Prevention and Risk Mitigation
Significant effort is focused on preventing GVHD from developing. The most important preventive measure is careful donor selection through Human Leukocyte Antigen (HLA) typing. HLAs are proteins on the surface of most cells that the immune system uses to distinguish self from non-self. A closer HLA match between the donor and recipient reduces the chance that the donor’s T-cells will see the recipient’s body as foreign.
In addition to HLA matching, patients undergoing an allogeneic transplant receive prophylactic medications to suppress the immune system. This involves a combination of immunosuppressive drugs, such as a calcineurin inhibitor combined with methotrexate, started around the time of the transplant. These drugs work to dampen the activation of donor T-cells, making them less likely to initiate an attack.
Another strategy to reduce GVHD risk is T-cell depletion of the donor graft.

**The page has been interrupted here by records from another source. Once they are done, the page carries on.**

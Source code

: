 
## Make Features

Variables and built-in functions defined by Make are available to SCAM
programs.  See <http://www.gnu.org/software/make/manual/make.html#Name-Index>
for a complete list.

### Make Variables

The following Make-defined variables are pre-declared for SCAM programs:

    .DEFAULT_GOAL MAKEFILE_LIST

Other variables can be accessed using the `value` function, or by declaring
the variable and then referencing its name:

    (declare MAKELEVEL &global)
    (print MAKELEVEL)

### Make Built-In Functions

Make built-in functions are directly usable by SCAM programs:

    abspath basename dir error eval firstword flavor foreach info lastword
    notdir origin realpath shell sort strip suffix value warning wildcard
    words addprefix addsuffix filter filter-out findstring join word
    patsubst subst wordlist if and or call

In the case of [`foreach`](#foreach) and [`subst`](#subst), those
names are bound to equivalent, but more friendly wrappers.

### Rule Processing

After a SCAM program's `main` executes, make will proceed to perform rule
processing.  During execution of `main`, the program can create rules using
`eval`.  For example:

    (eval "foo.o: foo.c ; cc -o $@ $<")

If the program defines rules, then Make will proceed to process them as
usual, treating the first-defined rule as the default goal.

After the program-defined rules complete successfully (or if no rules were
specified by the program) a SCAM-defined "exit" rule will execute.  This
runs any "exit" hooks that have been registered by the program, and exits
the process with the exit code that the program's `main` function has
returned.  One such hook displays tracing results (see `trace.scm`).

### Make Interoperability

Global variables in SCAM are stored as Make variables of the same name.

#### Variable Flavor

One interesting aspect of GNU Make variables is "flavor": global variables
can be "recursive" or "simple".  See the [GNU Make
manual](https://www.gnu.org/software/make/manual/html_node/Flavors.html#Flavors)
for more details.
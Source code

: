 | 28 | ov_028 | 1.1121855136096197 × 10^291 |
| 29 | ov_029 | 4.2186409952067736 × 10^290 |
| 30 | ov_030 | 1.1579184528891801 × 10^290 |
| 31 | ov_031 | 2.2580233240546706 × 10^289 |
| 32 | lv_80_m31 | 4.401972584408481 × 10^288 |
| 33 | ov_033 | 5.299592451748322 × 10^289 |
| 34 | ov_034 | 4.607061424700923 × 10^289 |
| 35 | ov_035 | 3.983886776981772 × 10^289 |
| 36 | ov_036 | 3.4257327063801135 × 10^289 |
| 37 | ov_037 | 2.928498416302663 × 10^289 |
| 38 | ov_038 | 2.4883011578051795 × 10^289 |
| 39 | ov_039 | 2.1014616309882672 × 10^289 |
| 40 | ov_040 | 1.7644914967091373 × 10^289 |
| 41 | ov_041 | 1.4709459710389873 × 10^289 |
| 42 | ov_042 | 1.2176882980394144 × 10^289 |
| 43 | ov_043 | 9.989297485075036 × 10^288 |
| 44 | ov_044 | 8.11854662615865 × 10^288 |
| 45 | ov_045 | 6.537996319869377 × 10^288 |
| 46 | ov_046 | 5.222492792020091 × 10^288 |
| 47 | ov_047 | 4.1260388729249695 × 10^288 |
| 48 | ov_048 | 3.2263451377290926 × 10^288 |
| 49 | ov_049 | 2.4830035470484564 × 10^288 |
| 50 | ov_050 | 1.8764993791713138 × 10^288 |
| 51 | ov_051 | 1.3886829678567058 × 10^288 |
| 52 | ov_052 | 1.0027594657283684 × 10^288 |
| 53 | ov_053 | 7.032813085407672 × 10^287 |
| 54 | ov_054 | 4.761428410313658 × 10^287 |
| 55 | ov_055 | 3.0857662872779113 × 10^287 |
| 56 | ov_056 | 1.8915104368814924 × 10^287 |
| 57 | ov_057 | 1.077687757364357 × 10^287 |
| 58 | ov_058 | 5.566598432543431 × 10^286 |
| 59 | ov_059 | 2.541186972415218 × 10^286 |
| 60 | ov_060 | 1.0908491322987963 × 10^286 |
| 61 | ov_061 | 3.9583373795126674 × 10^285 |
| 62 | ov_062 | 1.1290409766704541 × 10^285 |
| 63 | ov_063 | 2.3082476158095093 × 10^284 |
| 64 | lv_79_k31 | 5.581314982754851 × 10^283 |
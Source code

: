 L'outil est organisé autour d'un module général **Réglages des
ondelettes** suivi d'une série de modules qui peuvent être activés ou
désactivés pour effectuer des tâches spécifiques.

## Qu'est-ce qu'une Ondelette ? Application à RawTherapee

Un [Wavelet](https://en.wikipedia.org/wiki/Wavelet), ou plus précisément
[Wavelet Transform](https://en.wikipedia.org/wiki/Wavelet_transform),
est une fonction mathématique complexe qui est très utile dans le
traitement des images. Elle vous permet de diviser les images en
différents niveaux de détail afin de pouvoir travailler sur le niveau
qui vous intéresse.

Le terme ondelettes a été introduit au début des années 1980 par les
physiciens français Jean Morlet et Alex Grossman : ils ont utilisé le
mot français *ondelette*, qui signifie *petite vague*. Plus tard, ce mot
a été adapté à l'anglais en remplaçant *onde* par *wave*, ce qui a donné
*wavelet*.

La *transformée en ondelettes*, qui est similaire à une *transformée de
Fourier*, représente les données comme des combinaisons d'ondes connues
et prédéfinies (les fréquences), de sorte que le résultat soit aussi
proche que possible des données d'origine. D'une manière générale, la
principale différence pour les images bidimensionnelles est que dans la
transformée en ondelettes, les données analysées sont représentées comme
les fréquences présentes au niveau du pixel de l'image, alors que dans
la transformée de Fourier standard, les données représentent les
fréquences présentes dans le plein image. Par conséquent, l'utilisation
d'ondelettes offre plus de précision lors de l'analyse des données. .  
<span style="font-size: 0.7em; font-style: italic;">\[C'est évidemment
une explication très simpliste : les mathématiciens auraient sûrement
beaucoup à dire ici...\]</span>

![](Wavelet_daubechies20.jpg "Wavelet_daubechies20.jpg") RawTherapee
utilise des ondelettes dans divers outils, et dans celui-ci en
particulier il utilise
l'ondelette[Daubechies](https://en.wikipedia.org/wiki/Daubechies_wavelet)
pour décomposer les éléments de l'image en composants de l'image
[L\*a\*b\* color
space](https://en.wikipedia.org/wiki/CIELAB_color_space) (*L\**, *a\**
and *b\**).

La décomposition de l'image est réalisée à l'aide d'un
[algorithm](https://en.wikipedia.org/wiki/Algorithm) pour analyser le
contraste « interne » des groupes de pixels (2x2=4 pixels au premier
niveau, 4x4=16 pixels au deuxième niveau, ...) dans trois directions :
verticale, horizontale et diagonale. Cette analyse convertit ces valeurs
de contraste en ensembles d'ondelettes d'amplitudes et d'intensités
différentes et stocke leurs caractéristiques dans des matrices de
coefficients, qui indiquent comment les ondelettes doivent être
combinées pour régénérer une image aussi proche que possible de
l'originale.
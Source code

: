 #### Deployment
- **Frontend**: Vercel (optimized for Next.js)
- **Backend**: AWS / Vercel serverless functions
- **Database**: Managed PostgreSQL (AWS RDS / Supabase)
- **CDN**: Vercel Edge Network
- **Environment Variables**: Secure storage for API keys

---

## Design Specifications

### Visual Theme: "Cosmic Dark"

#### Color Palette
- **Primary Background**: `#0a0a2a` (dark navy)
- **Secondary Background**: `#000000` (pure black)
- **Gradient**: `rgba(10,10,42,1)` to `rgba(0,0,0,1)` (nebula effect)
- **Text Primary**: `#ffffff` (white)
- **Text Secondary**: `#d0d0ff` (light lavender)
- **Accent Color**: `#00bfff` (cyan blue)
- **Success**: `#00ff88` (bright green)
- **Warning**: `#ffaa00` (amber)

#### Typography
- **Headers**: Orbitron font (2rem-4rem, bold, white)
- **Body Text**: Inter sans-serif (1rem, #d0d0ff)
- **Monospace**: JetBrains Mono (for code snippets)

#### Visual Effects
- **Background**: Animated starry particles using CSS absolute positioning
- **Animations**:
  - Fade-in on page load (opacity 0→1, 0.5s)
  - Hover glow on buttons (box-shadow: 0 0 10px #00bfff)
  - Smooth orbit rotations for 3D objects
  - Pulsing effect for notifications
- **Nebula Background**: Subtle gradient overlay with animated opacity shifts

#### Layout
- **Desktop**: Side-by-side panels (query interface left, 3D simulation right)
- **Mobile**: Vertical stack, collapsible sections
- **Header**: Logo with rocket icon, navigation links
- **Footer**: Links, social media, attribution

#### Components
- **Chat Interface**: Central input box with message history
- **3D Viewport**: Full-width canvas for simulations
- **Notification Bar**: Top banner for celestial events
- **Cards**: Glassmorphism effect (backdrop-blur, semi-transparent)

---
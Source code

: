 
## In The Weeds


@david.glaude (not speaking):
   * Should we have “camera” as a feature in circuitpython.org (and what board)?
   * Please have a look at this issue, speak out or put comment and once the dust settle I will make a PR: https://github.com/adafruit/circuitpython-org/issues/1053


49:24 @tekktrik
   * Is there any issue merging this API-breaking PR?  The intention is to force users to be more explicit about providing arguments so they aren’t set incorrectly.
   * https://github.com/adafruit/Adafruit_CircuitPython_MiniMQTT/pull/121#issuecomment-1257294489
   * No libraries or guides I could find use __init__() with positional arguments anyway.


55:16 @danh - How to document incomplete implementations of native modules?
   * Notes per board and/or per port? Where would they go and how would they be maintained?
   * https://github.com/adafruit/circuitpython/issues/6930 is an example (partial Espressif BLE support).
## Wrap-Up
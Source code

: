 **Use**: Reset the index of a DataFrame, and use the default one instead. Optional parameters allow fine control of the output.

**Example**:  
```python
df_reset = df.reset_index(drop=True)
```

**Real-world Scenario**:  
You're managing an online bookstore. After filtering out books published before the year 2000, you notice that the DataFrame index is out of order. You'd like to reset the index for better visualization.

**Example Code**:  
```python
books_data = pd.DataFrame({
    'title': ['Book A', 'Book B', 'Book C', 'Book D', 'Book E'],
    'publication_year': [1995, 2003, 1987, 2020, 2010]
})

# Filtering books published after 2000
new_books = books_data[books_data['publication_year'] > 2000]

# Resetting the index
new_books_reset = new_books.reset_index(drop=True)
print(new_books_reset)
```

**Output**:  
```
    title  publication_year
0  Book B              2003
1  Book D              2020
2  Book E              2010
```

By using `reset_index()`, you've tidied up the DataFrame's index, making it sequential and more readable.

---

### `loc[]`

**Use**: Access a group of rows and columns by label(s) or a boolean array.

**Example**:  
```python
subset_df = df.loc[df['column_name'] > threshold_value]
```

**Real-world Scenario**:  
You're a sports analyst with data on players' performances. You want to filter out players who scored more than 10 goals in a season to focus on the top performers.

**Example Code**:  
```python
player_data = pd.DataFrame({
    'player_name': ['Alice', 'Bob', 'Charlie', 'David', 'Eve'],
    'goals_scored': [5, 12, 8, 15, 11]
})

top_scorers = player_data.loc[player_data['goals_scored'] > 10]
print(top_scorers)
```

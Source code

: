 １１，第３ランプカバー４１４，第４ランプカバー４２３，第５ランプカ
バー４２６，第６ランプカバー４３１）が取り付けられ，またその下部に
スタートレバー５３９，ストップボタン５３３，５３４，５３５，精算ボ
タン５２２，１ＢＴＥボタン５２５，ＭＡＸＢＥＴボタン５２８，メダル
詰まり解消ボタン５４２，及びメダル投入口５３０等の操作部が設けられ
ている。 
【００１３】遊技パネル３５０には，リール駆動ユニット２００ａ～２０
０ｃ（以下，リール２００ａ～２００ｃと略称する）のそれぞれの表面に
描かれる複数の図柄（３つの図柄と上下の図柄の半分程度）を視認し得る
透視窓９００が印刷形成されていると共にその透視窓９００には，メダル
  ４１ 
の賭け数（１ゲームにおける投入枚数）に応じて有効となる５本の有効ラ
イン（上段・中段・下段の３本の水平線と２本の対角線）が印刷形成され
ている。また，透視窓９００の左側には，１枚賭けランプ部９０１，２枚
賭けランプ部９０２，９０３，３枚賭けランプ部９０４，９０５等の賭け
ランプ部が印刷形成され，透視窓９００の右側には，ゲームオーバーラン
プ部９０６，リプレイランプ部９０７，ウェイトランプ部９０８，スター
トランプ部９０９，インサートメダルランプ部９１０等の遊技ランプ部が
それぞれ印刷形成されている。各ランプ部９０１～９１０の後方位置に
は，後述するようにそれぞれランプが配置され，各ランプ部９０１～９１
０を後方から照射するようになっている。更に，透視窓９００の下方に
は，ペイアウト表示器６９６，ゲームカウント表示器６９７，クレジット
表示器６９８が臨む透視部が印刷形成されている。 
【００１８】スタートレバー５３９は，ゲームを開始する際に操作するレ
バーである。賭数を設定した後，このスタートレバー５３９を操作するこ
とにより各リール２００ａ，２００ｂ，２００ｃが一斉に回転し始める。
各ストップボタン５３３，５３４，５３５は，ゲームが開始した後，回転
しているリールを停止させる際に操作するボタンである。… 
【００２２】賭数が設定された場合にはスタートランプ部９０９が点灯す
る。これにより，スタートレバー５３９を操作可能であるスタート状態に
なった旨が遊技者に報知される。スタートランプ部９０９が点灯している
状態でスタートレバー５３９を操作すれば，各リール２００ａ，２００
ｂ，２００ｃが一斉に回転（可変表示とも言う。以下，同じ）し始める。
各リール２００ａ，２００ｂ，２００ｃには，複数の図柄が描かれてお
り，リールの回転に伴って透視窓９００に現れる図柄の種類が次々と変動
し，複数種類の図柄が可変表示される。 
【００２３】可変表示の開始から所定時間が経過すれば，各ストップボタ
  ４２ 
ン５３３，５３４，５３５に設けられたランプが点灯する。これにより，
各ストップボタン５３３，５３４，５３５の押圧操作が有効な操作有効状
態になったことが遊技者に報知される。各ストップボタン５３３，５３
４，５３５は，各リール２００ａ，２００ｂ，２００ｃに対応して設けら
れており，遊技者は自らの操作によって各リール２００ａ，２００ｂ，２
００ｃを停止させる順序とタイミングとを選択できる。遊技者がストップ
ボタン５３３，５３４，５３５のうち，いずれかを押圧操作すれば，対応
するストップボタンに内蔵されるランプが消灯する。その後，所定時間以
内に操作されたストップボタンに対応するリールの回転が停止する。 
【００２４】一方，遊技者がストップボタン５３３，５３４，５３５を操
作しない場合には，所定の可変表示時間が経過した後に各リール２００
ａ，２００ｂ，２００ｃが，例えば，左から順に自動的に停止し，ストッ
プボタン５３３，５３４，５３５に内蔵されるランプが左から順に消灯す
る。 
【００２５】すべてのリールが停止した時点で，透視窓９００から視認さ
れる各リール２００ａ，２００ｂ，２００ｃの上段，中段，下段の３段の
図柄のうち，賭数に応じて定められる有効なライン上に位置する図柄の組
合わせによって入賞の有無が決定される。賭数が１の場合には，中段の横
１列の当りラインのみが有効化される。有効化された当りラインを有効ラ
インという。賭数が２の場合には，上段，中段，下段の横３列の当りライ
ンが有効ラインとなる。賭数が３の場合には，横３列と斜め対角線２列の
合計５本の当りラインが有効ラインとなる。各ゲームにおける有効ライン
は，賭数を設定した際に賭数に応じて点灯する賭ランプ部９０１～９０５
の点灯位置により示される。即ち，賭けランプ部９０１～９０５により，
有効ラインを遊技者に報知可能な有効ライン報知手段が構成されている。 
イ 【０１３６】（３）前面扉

This process involves removing a portion of the T-cells from the donor’s collected stem cells before they are infused into the recipient. By lowering the number of T-cells in the graft, the potential for an aggressive immune reaction is diminished. While effective at preventing GVHD, this approach must be balanced, as removing too many T-cells can weaken the beneficial graft-versus-leukemia effect and potentially increase the risk of infection or cancer relapse.